I didn’t even hang up. I just dropped the phone on the floor, flew out the front door, and ran the three blocks to my mom’s work.
She believed me. She knew we weren’t alone in the house. She had her own experiences by that time — we all had. But that was the first time I felt threatened and afraid.
It wasn’t unusual for plates to slide across the counter. Many people will try to attribute that to steam under the plate, but it happened on every counter and the kitchen table, with dry plates and dry surfaces. Lights would turn on and off, and doors would open and close. Those types of incidents were so commonplace in my house as to be unremarkable. Bigger things — stranger things — started slowly and built over the years until my parents finally sold the house in the early 2000s.
As a teenager, I leaned heavily into the spooky stuff, embracing horror movies and haunted houses. When I didn’t have a Ouija board of my own, I DIYed one, using handwritten letters taped to my wooden bedroom floor, with an empty cassette tape case for the planchette. It worked, and my best friend and I talked to Mable, as well as another entity who said it was not Mable, a few times before I got scared and put the liner notes and cassette back in the tape case and never tried again.
Once I left for college, my mom was alone in the house during the week — my father worked out of town and only came home on weekends. And she had a few terrifying experiences that she told me about after they happened but would never discuss again. One night, as she laid in bed, the house was noisy, and she couldn’t sleep, so, as we did, she asked Mable to pipe down. A male voice spoke, “I am not Mable.” Mom said the voice was disembodied and wispy, an ephemeral voice that came from nowhere. After that, she was convinced there were two spirits in the house and that Mable had been protecting us from a malevolent being for all those years.
I agreed with her.
When you live in a house like the house I grew up in, or in any house, you convince yourself that whatever happens in your house is normal because it’s all you know. I knew it was unsettling, sometimes scary, and sometimes downright terrifying, but it was all I knew. Lying in bed at night listening to the house move and rattle, knowing that your door would most likely open on its own and then slam again while you were trying to go to sleep, hearing whispers in dark rooms, and feeling your skin prickle as you laid there was my normal.

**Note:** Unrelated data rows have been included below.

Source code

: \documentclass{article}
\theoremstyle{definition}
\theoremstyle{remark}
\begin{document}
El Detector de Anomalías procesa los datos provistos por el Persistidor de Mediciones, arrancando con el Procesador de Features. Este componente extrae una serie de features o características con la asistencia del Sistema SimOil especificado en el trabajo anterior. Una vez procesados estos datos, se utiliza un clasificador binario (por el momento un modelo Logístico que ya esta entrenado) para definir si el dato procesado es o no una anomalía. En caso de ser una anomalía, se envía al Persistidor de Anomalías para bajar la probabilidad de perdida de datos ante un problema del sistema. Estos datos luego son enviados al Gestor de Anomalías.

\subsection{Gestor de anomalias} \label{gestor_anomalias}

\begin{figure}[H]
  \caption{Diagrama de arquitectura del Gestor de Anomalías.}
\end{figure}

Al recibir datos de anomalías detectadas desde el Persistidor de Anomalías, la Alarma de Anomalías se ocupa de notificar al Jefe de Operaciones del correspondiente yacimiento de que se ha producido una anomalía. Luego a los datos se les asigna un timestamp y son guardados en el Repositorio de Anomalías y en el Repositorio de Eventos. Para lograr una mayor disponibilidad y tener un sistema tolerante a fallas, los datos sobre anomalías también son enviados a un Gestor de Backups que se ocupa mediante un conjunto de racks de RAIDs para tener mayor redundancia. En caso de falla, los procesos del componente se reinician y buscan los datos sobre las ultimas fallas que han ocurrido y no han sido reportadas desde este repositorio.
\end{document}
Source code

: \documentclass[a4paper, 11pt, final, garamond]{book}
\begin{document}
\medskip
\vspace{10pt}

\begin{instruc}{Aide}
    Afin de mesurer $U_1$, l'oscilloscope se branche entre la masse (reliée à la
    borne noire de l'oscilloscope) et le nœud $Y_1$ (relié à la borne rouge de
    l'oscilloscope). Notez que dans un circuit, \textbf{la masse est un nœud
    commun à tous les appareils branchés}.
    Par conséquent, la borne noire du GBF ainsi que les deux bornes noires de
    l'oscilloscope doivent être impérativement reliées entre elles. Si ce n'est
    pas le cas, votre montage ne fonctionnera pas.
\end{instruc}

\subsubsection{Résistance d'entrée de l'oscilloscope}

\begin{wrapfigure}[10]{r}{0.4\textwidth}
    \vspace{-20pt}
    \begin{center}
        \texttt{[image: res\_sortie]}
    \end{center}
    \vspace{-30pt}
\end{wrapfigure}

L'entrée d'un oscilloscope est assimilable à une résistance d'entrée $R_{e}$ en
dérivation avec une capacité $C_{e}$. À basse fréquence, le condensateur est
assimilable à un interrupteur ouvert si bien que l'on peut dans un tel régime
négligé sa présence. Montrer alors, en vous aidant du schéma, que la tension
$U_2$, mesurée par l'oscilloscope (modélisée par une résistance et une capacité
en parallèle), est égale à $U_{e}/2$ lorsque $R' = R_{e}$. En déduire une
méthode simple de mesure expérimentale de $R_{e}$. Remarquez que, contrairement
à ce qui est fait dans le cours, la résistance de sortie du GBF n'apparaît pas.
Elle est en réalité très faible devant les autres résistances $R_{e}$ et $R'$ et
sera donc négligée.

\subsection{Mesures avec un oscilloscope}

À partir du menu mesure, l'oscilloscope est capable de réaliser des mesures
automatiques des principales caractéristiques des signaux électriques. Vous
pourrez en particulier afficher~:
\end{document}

I didn’t realize just how much it had affected me until I was married and in a home of my own. My husband and I were home one night and there was a strange noise in our house. Jokingly, he said, “Maybe we have a ghost.” Our house was built in the 1940s, so it wasn’t outside the realm of possibility. That was when I had my first-ever panic attack.
My family lived in that house for 20 years, and these aren’t even a drop in the bucket of things we experienced. The house recently came on the market again, and, thankfully, it’s way outside my budget; while I was tempted, maybe somewhat masochistically, I can’t convince myself that it would be good to live with Mable again.
Now that I’m well into middle age with children of my own, I still lean into the spooky side of life. I love scary movies — the creepier, the better. But haunted house stories, when done well, make me panic. I’ve always said my dream is to live in an old farmhouse or renovate a dilapidated Victorian. If push came to shove, though, I honestly think I’d opt for a nice, sturdy ranch house with one previous owner who absolutely did not die in the house; if they did, I hope they were surrounded by love and light, and not left, forgotten and alone for so long that their spirit became restless and now wanders the halls looking for a family to belong to again.